Roberts articulated a list of factors which lead to the conclusion that the hospital was not a political subdivision for purposes of the Act. These factors were recited and applied in Fowler. They include the following:

(1) the hospital was managed by South Oklahoma City Hospital Management Corporation; (2) the bank account used by the management corporation was in the name of South Community Hospital; (3) business was conducted in the name of South Community Hospital; (4) the city did not approve hospital rules and regulations, staffing decisions, or day-today operations; (5) the hospital promoted a private image in its day-to-day operations; (6) fund drives were held in the hospital’s name; (7) the hospital chose its own insurance carrier; (8) there was no direct benefit to the city; (9) the hospital did not receive money from the city; (10) the hospital did not deposit any money into the city treasury; and (11) the hospital operated as a private business without interference by or accountability to the city. The trust agreement was merely a “method of financing the construe*1084tion of the hospital.” The hospital simply did not put patients on notice that it purported to be a political subdivision.

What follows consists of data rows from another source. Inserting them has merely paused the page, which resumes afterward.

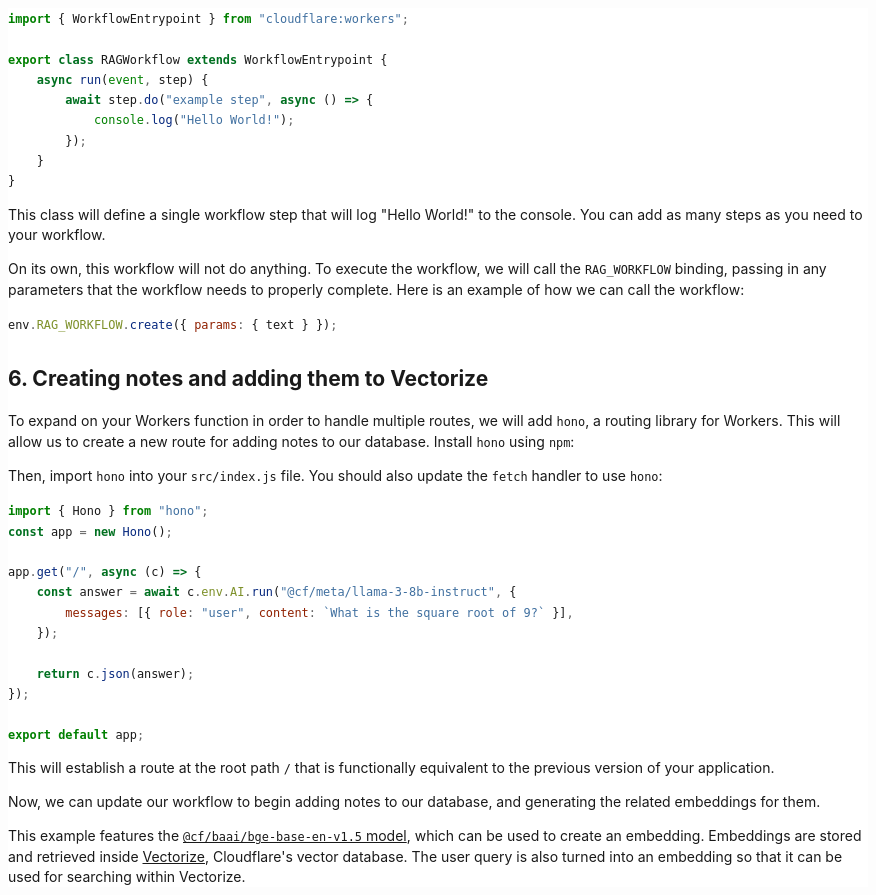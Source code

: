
 ```js
import { WorkflowEntrypoint } from "cloudflare:workers";

export class RAGWorkflow extends WorkflowEntrypoint {
	async run(event, step) {
		await step.do("example step", async () => {
			console.log("Hello World!");
		});
	}
}
```

This class will define a single workflow step that will log "Hello World!" to the console. You can add as many steps as you need to your workflow.

On its own, this workflow will not do anything. To execute the workflow, we will call the `RAG_WORKFLOW` binding, passing in any parameters that the workflow needs to properly complete. Here is an example of how we can call the workflow:

```js
env.RAG_WORKFLOW.create({ params: { text } });
```

## 6. Creating notes and adding them to Vectorize

To expand on your Workers function in order to handle multiple routes, we will add `hono`, a routing library for Workers. This will allow us to create a new route for adding notes to our database. Install `hono` using `npm`:

<PackageManagers pkg="hono" />

Then, import `hono` into your `src/index.js` file. You should also update the `fetch` handler to use `hono`:

```js
import { Hono } from "hono";
const app = new Hono();

app.get("/", async (c) => {
	const answer = await c.env.AI.run("@cf/meta/llama-3-8b-instruct", {
		messages: [{ role: "user", content: `What is the square root of 9?` }],
	});

	return c.json(answer);
});

export default app;
```

This will establish a route at the root path `/` that is functionally equivalent to the previous version of your application.

Now, we can update our workflow to begin adding notes to our database, and generating the related embeddings for them.

This example features the [`@cf/baai/bge-base-en-v1.5` model](/workers-ai/models/bge-base-en-v1.5/), which can be used to create an embedding. Embeddings are stored and retrieved inside [Vectorize](/vectorize/), Cloudflare's vector database. The user query is also turned into an embedding so that it can be used for searching within Vectorize.
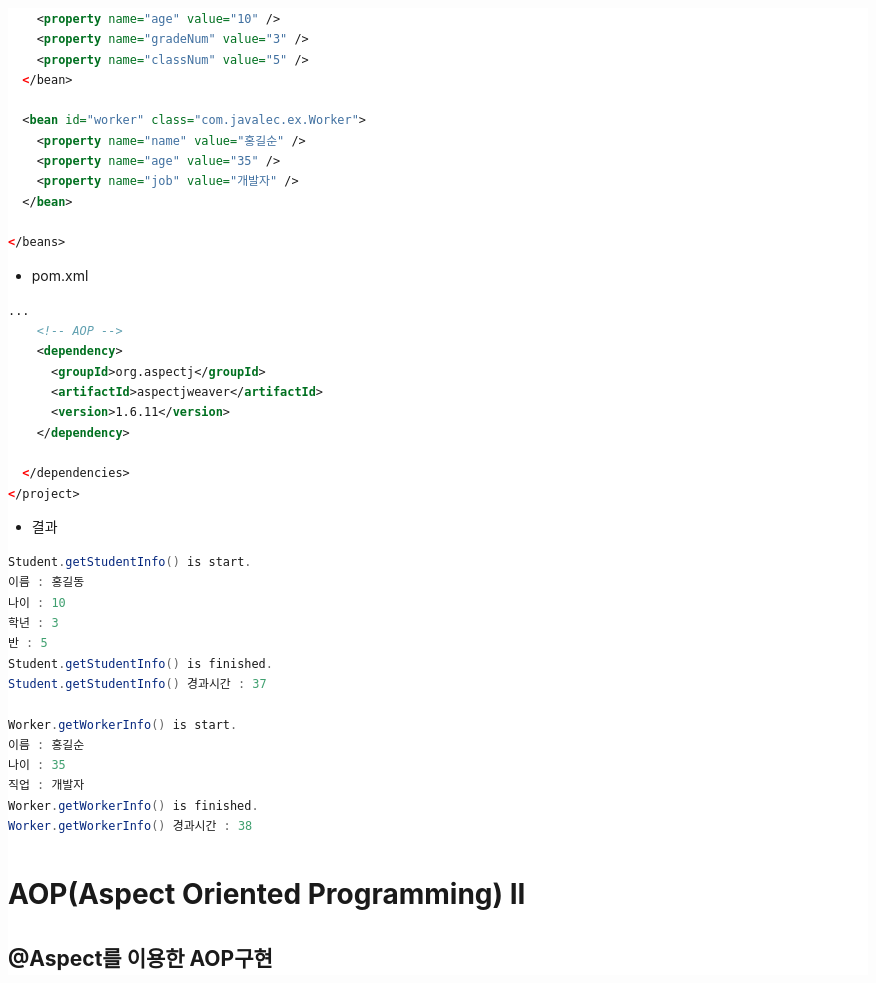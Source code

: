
 ```xml
    <property name="age" value="10" />
    <property name="gradeNum" value="3" />
    <property name="classNum" value="5" />
  </bean>

  <bean id="worker" class="com.javalec.ex.Worker">
    <property name="name" value="홍길순" />
    <property name="age" value="35" />
    <property name="job" value="개발자" />
  </bean>

</beans>
```

* pom.xml

```xml
...
    <!-- AOP -->
    <dependency>
      <groupId>org.aspectj</groupId>
      <artifactId>aspectjweaver</artifactId>
      <version>1.6.11</version>
    </dependency>

  </dependencies>
</project>
```

* 결과

```java
Student.getStudentInfo() is start.
이름 : 홍길동
나이 : 10
학년 : 3
반 : 5
Student.getStudentInfo() is finished.
Student.getStudentInfo() 경과시간 : 37
  
Worker.getWorkerInfo() is start.
이름 : 홍길순
나이 : 35
직업 : 개발자
Worker.getWorkerInfo() is finished.
Worker.getWorkerInfo() 경과시간 : 38
```



# AOP(Aspect Oriented Programming) II

## @Aspect를 이용한 AOP구현
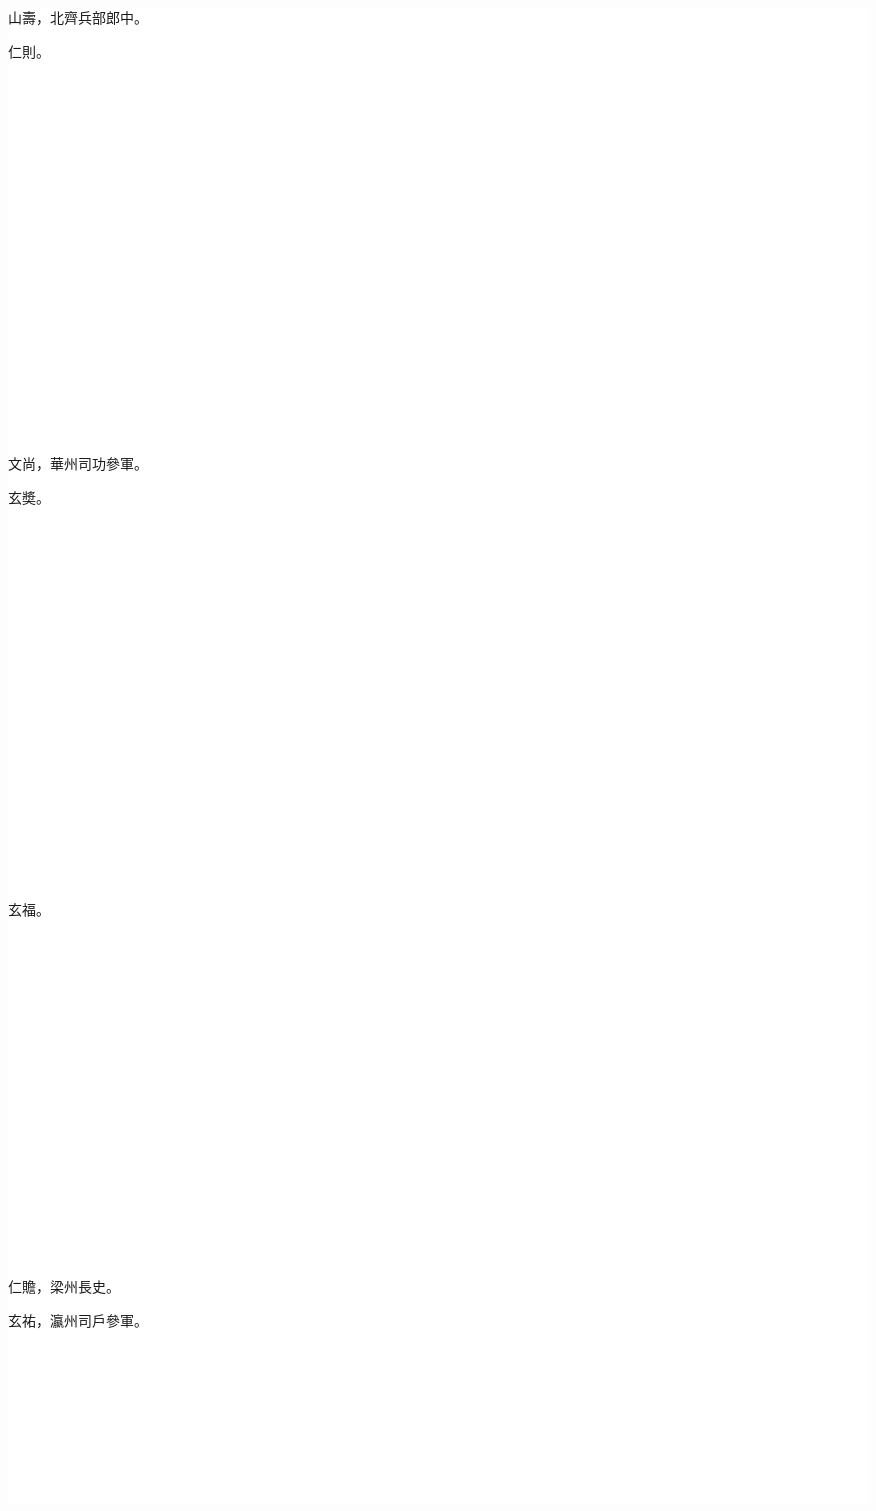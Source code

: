 山壽，北齊兵部郎中。

仁則。

　 

　 

　 

　

　 

　 

　 

　 

　 

　 

　 

文尚，華州司功參軍。

玄奬。

　 

　 

　

　 

　 

　 

　 

　 

　 

　 

　 

玄福。

　 

　 

　

　 

　 

　 

　 

　 

　 

　 

仁贍，梁州長史。

玄祐，瀛州司戶參軍。

　 

　 

　

　 

　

Fowler, 810 P.2d at 824. These factors were not considered in the present case because the trial court was not afforded an opportunity to consider these factors from Roberts and Fowler which were articulated after this case was pending before this Court.

This case was fully briefed and at issue before this Court prior to the decision in Roberts. It was one of several medical malpractice cases brought against South Community and other hospitals. See Chapman v. Pawnee Mun. Hosp., No. 66,-182 (Apr. 18, 1989); Cox v. South Community Hosp., No. 65,729 (Feb. 21, 1989); Gibbs v. South Community Hosp., No. 65,061 (Feb. 21, 1989); Gurley v. Memorial Hosp., 770 P.2d 573 (Okl.1989); Williams v. Stout, No. 63,888 (Feb. 21, 1989). Roberts was the only case that decided the “true public trust” issue in published form. The other cases applied Roberts but were not published.

All these cases were filed while Roberts was awaiting this Court’s decision. In the four cases brought against South Community Hospital, summary judgment in favor of the hospital was reversed and the plaintiffs prevailed on that issue. In the two eases brought against other hospitals, the matters were remanded to the trial court for the introduction of evidence on the issue.

None of these cases specifically raised the “true public trust” argument raised in Roberts. Nevertheless each case received the benefit of Robert's new rule. Nothing about the case presently before this Court warrants a different result.

This controversy presents a question of law concerning the hospital’s status as a true public trust under Roberts. Issues of law are reviewable by a de novo standard and an appellate court claims for itself plenary independent and non-deferential authority to reexamine a trial court’s legal rulings. Salve Regina College v. Russell, 499 U.S. 225, 231, 111 S.Ct. 1217, 1221, 113 L.Ed.2d 190 (1991). If a rule of law is applied to one litigant, then it should apply to other litigants similarly situated. James B. Beam Distilling Co. v. Georgia, — U.S.-, 111 S.Ct. 2439, 115 L.Ed.2d 481 (1991) (opinion per Souter, J., joined by Stevens, J.; opinion per White, J., concurring in judgment; opinion per Blackmun, J., joined by Marshall and Scalia, JJ., concurring in judgment). This Court has the authority to review the issue and the Klu-vers are entitled to have the issue reviewed by this Court.

Unfortunately, no evidence has been taken on the question. This case must be remanded to the trial court for a determination concerning this material fact. If the evidence demonstrates that the hospital was not a true political subdivision for purposes of the Act, plaintiffs must be afforded the benefit of the two-year statute of limitations under which the action was timely filed.

JUDGMENT REVERSED AND CAUSE REMANDED WITH INSTRUCTIONS.

ALMA WILSON, KAUGER and WATT, JJ., concur. SUMMERS, J., concurs by reason of stare decisis. OPALA, J., concurs in part, dissents in part. LAVENDER, V.C.J., and SIMMS and HARGRAVE, JJ., dissent.